Appellant filed suit for divorce, seeking possessory conservatorship of the child, division of the marital estate, and damages for intentional infliction of emotional distress and for assault. The court appointed a psychologist, Dr. Richard Austin, to evaluate both parents and the child. Dr. Austin submitted a report on January 13, 1994, strongly recommending joint custody with appellant as possessory conservator. On March 13, 1995, Dr. Austin contacted counsel for both parties requesting a follow-up evaluation of both parents and the child. By letter dated March 29, 1995, appellant's counsel expressed his understanding that the court would limit Dr. Austin's testimony to the January 1994 report. Therefore, appellant and the child refused to appear for further evaluation. In response, appellee's counsel advised appellant that appellee intended to update the psychological evaluations with or without appellant's cooperation or participation. Appellee's counsel added that Dr. Austin indicated he had changed his opinion regarding who should have custody of the child. Appellee's counsel asked for appellant to request additional time immediately if the change in Dr. Austin's opinion affected appellant's ability to be ready for trial. No further motions or letters appear in the transcript regarding Dr. Austin's follow-up report. The new report was sent by Dr. Austin to the judge and to the parties by letter dated May 5, 1995.
Trial began on May 25, 1995. When the supplemental report was offered into evidence, appellant's counsel objected on the ground that his discovery requests had not been timely supplemented with the new report. The trial court overruled the objection without any argument or evidence presented by appellee regarding good cause.
The jury found the parties should not be joint managing conservators and that appellee should be appointed sole managing conservator. The jury further found appellee had not committed the torts of intentional infliction of emotional distress or assault. The trial court entered a final decree in accordance with the jury verdict.
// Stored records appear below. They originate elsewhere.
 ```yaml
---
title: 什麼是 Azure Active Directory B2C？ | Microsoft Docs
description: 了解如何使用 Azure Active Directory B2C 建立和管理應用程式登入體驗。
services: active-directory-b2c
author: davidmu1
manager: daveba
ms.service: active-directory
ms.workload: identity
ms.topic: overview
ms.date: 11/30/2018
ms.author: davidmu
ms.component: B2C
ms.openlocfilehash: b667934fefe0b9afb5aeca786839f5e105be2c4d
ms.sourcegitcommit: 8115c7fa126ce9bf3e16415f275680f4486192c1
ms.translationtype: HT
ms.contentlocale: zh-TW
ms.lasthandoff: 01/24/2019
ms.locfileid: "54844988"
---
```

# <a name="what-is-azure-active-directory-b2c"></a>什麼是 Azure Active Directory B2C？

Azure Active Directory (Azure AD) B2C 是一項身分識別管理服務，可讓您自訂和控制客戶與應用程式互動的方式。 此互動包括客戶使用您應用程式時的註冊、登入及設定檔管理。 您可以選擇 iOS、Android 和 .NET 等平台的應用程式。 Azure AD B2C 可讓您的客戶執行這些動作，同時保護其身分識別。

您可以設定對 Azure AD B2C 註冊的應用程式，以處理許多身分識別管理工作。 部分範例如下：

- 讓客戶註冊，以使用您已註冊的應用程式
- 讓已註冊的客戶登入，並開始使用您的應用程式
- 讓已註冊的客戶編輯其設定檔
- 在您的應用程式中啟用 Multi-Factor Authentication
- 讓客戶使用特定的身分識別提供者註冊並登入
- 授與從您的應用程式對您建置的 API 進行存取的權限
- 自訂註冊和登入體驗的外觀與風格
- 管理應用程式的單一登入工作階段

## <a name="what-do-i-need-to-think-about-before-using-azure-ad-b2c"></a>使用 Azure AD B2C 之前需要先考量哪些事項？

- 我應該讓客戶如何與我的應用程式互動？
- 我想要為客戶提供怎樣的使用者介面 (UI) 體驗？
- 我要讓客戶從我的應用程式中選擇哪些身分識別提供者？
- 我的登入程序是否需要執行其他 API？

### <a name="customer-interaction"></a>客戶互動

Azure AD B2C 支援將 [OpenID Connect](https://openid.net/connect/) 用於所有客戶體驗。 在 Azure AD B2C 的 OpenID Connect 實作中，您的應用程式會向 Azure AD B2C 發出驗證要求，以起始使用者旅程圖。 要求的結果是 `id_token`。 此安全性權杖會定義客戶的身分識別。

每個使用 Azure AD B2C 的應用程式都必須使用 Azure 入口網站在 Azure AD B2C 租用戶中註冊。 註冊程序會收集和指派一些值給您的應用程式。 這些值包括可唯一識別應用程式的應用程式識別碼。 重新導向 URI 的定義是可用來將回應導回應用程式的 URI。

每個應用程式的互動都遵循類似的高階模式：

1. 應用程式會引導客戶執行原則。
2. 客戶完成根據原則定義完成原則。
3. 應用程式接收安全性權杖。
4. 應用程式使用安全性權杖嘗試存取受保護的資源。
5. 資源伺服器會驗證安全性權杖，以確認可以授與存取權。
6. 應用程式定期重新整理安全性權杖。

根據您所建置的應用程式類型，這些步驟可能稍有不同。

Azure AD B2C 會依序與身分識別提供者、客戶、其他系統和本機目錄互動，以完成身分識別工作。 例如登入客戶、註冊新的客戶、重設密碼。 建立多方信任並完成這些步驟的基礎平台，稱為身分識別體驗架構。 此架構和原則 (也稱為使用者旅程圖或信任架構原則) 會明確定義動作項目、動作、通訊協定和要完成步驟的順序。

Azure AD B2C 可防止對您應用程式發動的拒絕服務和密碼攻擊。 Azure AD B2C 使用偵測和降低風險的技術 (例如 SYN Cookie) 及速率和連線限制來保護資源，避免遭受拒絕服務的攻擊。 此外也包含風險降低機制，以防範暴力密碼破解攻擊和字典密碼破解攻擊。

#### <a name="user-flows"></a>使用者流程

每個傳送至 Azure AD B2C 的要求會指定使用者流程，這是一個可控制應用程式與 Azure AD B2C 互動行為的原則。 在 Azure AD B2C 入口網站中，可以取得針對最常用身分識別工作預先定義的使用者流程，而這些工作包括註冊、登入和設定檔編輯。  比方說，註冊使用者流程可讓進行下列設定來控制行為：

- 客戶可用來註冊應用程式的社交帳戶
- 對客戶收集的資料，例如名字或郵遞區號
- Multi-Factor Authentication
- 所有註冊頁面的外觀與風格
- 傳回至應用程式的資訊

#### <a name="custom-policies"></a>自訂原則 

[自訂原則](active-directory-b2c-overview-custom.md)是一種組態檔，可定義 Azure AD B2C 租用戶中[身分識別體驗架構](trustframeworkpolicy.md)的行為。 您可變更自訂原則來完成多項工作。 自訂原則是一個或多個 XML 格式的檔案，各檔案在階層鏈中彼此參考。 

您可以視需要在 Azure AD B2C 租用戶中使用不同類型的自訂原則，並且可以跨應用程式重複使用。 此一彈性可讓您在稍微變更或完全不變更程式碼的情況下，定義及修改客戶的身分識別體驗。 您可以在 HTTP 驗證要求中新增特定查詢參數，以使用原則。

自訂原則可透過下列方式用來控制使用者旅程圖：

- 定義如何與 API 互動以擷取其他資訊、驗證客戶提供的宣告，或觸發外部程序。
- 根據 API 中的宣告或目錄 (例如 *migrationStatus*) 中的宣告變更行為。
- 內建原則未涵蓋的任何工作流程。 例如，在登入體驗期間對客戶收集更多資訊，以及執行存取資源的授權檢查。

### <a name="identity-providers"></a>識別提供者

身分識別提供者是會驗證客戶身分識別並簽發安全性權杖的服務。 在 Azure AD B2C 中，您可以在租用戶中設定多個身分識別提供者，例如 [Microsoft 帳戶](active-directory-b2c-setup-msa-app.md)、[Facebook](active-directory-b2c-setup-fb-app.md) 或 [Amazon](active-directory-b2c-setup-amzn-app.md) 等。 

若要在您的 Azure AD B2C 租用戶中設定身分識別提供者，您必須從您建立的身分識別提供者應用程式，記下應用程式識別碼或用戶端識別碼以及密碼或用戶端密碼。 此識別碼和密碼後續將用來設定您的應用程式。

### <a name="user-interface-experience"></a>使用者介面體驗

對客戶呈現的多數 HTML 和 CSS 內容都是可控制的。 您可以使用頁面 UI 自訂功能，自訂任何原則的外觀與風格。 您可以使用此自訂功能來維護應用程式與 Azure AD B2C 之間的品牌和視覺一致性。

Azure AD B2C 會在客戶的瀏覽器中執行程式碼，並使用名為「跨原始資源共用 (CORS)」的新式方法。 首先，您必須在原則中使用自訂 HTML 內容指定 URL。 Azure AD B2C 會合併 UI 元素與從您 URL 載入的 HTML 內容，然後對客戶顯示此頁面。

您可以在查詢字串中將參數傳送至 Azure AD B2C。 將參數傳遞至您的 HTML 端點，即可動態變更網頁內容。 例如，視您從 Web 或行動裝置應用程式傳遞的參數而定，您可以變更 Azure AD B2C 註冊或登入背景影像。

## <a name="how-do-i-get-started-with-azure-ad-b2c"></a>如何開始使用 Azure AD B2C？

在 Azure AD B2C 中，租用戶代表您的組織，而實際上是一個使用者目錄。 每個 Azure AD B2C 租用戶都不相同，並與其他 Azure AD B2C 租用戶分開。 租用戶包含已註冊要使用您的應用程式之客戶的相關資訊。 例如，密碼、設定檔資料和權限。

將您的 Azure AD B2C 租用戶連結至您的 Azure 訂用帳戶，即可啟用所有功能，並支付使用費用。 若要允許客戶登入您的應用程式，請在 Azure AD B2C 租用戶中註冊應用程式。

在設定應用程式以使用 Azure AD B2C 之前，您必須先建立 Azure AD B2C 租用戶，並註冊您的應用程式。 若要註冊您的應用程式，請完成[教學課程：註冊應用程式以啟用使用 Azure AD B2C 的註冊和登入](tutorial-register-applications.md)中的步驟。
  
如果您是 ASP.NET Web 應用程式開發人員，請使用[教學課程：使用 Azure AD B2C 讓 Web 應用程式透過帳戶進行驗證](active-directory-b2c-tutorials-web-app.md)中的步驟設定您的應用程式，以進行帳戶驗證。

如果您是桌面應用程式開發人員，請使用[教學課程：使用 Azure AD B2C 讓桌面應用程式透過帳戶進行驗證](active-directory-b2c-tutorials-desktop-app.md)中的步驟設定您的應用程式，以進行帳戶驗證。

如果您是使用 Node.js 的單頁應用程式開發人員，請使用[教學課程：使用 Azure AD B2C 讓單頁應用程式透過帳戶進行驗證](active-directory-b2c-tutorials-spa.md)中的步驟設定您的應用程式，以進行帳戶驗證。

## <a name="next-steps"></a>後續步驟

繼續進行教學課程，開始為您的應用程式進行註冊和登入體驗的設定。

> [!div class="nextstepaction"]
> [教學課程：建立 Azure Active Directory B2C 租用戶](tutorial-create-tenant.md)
In points of error one and two, appellant challenges the admission of the supplemental report by Dr. Richard Austin and the admission of Dr. Austin's testimony based on the supplemental report. In point of error three, appellant contends the trial court erred in denying the motion for new trial based on the alleged error in admitting this evidence. Appellant contends the supplemental report was not provided within the time requirement of Rule 166b(6).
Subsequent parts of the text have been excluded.